Die FLURGESPRÄCHE finden tatsächlich im Flur statt: In einem Durchgangsraum der Universität, zwischen Kaffeeautomaten und knarrenden Türen, zwischen dem WC und dem Ausgang des Institutsgebäudes.
Die Veranstaltungsreihe entstand aus der Not heraus: Fehlende Kommunikation. Kein Raum für den Austausch zwischen den Lehrenden. Kein Aufenthaltsraum für Studierende. Kein Café.
Es galt, Raum zu schaffen, ein Format zu erfinden, um Kommunikation zu provozieren und Verbindungen herzustellen. Das Gründungsteam erfand Regeln:
Die Studierenden des Fachbereichs werden aktiv in die Themenfindung einbezogen.
Die Veranstaltungen finden öffentlich und monatlich im Semester statt. Sie finden dezidiert außerhalb von Lehre statt und sollen Themen und Fragen behandeln, die in der Lehre nicht vorkommen oder in dieser Form dort nicht verhandelt werden können. Es wird mit Methoden experimentiert und die Veranstaltungen enthalten interaktive Elemente. Es gibt Getränke.
Am Anfang wie am Ende stehen Fragen.
Was verstehen wir unter Studium? Befähigt mich mein Studium zum Lehrersein? Was braucht dieses -Institut? Beeinflusst Architektur das Denken? Braucht Bildung Schutzräume? Hat Kunst eine erzieherische Funktion? Wie weit darf Kunst gehen? Wie sieht der Kunstunterricht der Zukunft aus?
Aus Fragen werden Inhalte generiert.
Fragen Studierender werden in der Phase der Vorbereitung über unterschiedliche Kanäle gesammelt. Neue Fragen entstehen im Team, passende Formate müssen erfunden werden. Auf manche Fragen gibt es keine Antworten, aber die Fragen bleiben interessant. Fragen wurden auch schon nach der Veranstaltung auf Karten gedruckt, im Institut verteilt oder im Netz publiziert.
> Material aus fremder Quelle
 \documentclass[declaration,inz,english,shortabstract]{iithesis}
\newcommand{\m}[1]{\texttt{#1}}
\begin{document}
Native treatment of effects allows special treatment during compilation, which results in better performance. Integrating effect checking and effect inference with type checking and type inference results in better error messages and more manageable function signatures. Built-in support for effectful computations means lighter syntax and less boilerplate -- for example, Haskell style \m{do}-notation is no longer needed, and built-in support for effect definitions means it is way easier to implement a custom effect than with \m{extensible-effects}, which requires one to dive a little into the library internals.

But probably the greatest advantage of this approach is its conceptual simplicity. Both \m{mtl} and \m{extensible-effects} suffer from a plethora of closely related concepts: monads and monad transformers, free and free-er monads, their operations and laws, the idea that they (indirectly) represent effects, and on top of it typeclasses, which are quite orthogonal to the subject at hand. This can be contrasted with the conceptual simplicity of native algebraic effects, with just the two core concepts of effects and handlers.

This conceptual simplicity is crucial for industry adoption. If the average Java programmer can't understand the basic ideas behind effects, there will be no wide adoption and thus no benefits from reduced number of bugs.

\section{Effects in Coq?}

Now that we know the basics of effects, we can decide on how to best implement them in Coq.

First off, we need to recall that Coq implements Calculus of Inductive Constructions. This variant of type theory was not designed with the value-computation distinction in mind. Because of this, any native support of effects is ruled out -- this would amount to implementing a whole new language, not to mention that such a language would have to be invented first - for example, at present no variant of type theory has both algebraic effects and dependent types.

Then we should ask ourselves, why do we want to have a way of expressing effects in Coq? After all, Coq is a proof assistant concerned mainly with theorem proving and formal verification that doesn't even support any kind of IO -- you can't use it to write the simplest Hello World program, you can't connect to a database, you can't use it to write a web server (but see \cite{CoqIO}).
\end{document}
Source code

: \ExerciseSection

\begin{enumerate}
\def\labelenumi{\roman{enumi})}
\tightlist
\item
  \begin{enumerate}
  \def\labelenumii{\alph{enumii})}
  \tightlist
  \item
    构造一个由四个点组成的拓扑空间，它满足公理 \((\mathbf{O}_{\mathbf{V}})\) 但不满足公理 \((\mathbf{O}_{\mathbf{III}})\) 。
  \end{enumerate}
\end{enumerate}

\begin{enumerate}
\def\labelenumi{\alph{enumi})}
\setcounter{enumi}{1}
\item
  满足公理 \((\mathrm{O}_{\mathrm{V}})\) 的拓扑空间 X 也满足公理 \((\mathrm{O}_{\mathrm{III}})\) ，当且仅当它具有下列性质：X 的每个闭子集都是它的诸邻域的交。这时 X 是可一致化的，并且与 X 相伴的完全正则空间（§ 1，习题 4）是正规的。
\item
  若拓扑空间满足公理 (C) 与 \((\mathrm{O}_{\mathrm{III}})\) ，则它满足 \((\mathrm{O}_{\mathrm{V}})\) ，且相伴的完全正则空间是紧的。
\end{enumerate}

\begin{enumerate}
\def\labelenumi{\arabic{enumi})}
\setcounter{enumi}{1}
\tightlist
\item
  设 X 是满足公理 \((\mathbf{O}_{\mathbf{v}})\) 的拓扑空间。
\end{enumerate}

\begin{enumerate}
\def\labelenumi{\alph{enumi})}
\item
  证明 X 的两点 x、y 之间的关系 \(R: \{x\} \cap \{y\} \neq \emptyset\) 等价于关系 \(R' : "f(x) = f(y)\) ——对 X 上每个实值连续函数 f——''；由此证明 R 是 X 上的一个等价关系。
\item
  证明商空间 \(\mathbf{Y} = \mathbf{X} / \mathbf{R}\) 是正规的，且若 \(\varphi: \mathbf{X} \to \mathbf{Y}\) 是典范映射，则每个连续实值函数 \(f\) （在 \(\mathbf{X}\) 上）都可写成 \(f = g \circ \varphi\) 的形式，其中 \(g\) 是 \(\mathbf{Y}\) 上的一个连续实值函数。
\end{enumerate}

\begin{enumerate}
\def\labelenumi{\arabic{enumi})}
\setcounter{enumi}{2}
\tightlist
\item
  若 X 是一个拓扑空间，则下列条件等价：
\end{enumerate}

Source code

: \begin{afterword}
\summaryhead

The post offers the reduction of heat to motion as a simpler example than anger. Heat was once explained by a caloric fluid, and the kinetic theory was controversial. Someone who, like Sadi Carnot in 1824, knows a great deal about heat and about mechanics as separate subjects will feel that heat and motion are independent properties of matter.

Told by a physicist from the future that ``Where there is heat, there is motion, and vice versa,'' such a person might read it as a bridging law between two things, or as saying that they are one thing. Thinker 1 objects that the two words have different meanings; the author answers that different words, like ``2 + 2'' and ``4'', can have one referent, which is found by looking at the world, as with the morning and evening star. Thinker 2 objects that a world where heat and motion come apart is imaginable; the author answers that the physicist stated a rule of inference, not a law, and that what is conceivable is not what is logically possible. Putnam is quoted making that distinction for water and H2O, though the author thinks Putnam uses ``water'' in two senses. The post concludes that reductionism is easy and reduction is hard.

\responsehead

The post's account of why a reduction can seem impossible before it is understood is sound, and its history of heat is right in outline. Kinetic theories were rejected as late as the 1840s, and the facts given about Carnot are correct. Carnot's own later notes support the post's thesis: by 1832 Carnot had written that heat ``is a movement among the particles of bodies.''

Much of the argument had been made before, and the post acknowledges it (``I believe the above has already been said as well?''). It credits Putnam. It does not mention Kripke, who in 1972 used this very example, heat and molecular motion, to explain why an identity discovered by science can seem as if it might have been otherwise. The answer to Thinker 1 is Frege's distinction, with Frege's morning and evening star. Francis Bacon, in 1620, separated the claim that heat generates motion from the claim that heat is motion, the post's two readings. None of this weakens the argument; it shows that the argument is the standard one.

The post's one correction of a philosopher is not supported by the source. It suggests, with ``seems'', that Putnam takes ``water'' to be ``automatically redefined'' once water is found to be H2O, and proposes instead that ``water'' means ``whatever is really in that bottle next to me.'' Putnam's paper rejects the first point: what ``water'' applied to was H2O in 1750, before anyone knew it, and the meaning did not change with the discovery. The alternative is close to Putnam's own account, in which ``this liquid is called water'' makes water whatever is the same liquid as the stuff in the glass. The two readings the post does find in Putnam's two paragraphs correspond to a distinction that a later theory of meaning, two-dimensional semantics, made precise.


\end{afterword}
Über Fragen werden Verknüpfungen hergestellt, zwischen Hochschule und Schule, zwischen Theorie und Praxis, zwischen formellen und informellen Aspekten des Lernens. Es geht um die jeweils drängenden Fragen der Gegenwart, des Moments, gerichtet in eine mögliche Zukunft.
Die Institution Universität bleibt auch bei den FLURGESPRÄCHEN bestimmend, doch ein zusätzlicher Lernraum wird geschaffen. Das Team entwickelt die Formate im Kollektiv und auf Augenhöhe mit den Lehrenden. Es rückt Kommunikation und Interaktion in den Fokus und entwickelt neue Formate für dynamische Lernräume. Es entstehen Räume für Bildung, die modellhaft für Lehre wirken und diese sogar infizieren.
Doch wie entstehen diese Lernräume und wodurch zeichnen sie sich aus? Welche Formen von Gemeinschaftlichkeit oder auch Teilhabe werden in den unterschiedlichen Formaten sichtbar?
Zwei Beispiele zeigen in Folge, wie solche Räume der Kommunikation im Prozess entstehen.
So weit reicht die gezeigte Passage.